-- Opening Marker --

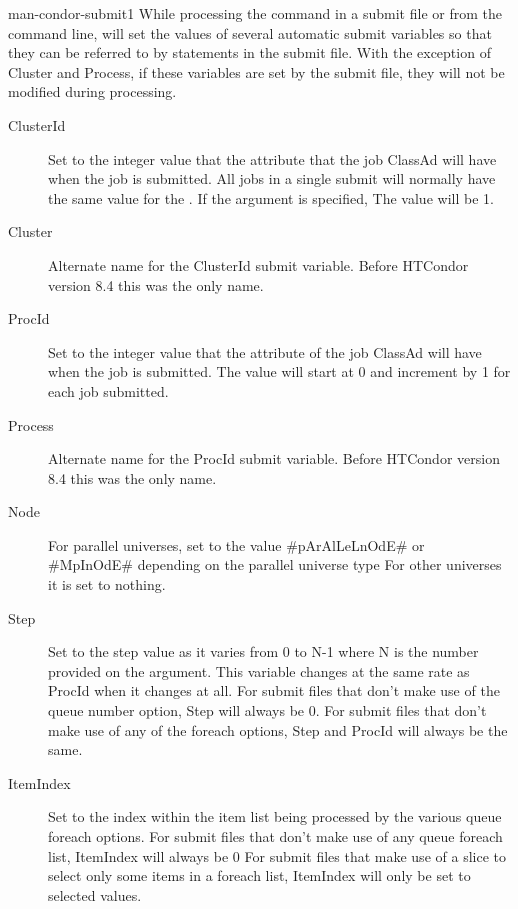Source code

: \begin{ManPage}{}{man-condor-submit}{1}
While processing the  command in a submit file or from the command line,  will
set the values of several automatic submit variables so that they can be referred to by statements in the
submit file. With the exception of Cluster and Process, if these variables are set by the submit file, they will
not be modified during  processing.

\begin{description}
\item[ClusterId]
Set to the integer value that the  attribute that the job ClassAd will have when the job is submitted.
All jobs in a single submit will normally have the same value for the .
If the  argument is specified, The value will be 1.

\item[Cluster]
Alternate name for the ClusterId submit variable.  Before HTCondor version 8.4 this was the only name.

\item[ProcId]
Set to the integer value that the  attribute of the job ClassAd will have when the job is submitted.
The value will start at 0 and increment by 1 for each job submitted.

\item[Process]
Alternate name for the ProcId submit variable.  Before HTCondor version 8.4 this was the only name.

\item[Node]
For parallel universes, set to the value \#pArAlLeLnOdE\# or \#MpInOdE\# depending on the parallel universe type
For other universes it is set to nothing.

\item[Step]
Set to the step value as it varies from 0 to N-1 where N is the number provided on the  argument.
This variable changes at the same rate as ProcId when it changes at all.
For submit files that don't make use of the queue number option, Step will always be 0.
For submit files that don't make use of any of the foreach options, Step and ProcId will always be the same.

\item[ItemIndex]
Set to the index within the item list being processed by the various queue foreach options.
For submit files that don't make use of any queue foreach list, ItemIndex will always be 0
For submit files that make use of a slice to select only some items in a foreach list, ItemIndex will only
be set to selected values.


\end{description}
\end{ManPage}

-- Closing Marker --

■ **Exercise description**
Each line in the listing above from the one containing "attribute of the" through the one containing "For submit files that don't make use of the" should be repeated exactly, and no other line.

■ **Output of the task**
Set to the integer value that the  attribute of the job ClassAd will have when the job is submitted.
The value will start at 0 and increment by 1 for each job submitted.

\item[Process]
Alternate name for the ProcId submit variable.  Before HTCondor version 8.4 this was the only name.

\item[Node]
For parallel universes, set to the value \#pArAlLeLnOdE\# or \#MpInOdE\# depending on the parallel universe type
For other universes it is set to nothing.

\item[Step]
Set to the step value as it varies from 0 to N-1 where N is the number provided on the  argument.
This variable changes at the same rate as ProcId when it changes at all.
For submit files that don't make use of the queue number option, Step will always be 0.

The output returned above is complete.